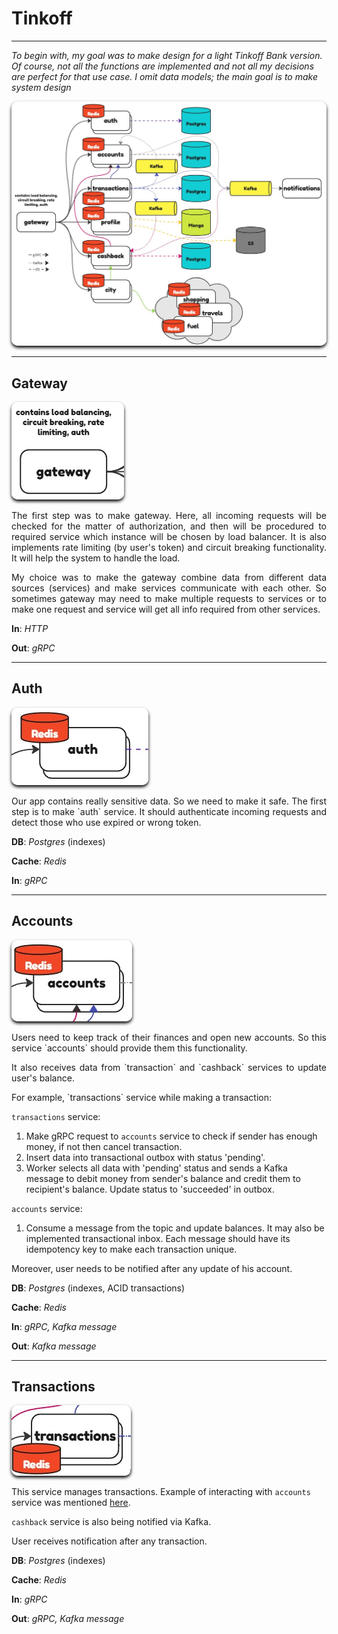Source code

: # Tinkoff

---

*To begin with, my goal was to make design for a light Tinkoff Bank version.
Of course, not all the functions are implemented and not all my
decisions are perfect for that use case. I omit data models; the main goal
is to make system design*

<img src="images/design.jpg" alt="design" style="border-radius: 10px;box-shadow: black 0px 3px 5px">

---

## Gateway

<img src="images/gateway.png" alt="gateway" style="border-radius: 10px;box-shadow: black 0px 3px 5px">

<p style="text-align: justify">
The first step was to make gateway.
Here, all incoming requests will be checked for the matter of authorization,
and then will be procedured to required service which instance will be chosen
by load balancer. It is also implements rate limiting (by user's token) and circuit
breaking functionality. It will help the system to handle the load.
</p>

<p style="text-align: justify">
My choice was to make the gateway combine data from different data sources (services) and
make services communicate with each other. So sometimes gateway may need to make
multiple requests to services or to make one request and service will get
all info required from other services.
</p>

**In**: *HTTP*

**Out**: *gRPC*

---

## Auth

<img src="images/auth.png" alt="auth" style="border-radius: 10px;box-shadow: black 0px 3px 5px">

<p style="text-align: justify">
Our app contains really sensitive data. So we need to make it safe. The first step is 
to make `auth` service. It should authenticate incoming requests and detect
those who use expired or wrong token.
</p>


**DB**: *Postgres* (indexes)

**Cache**: *Redis*

**In**: *gRPC*

---

## Accounts

<img src="images/accounts.png" alt="accounts" style="border-radius: 10px;box-shadow: black 0px 3px 5px">

<p style="text-align: justify">
Users need to keep track of their finances and open new accounts. So this service
`accounts` should provide them this functionality.
</p>

<p style="text-align: justify">
It also receives data from `transaction` and `cashback` services
to update user's balance.
</p>

<p style="text-align: justify">
For example, `transactions` service while making a transaction:
</p>

`transactions` service:
1. Make gRPC request to `accounts` service to check if sender has enough money,
   if not then cancel transaction.
2. Insert data into transactional outbox with status 'pending'.
3. Worker selects all data with 'pending' status and sends a
   Kafka message to debit money from sender's balance and credit
   them to recipient's balance. Update status to 'succeeded' in outbox.

`accounts` service:
1. Consume a message from the topic and update balances. It may also be implemented
   transactional inbox. Each message should have its idempotency key to make each
   transaction unique.


<p style="text-align: justify">
Moreover, user needs to be notified after any update of his account.
</p>

**DB**: *Postgres* (indexes, ACID transactions)

**Cache**: *Redis*

**In**: *gRPC, Kafka message*

**Out**: *Kafka message*

---

## Transactions

<img src="images/tx.png" alt="tx" style="border-radius: 10px;box-shadow: black 0px 3px 5px">

<p style="text-align: justify">

This service manages transactions. Example of interacting with `accounts` service
was mentioned [here](#accounts).

`cashback` service is also being notified via Kafka.

User receives notification after any transaction.
</p>

**DB**: *Postgres* (indexes)

**Cache**: *Redis*

**In**: *gRPC*

**Out**: *gRPC, Kafka message*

================

# [To do]
Beginning at the line that contains "was mentioned [here](#accounts).", give again every line down to the end of the material, exactly as written, and stop there.

# [Expected answer]
was mentioned [here](#accounts).

`cashback` service is also being notified via Kafka.

User receives notification after any transaction.
</p>

**DB**: *Postgres* (indexes)

**Cache**: *Redis*

**In**: *gRPC*

**Out**: *gRPC, Kafka message*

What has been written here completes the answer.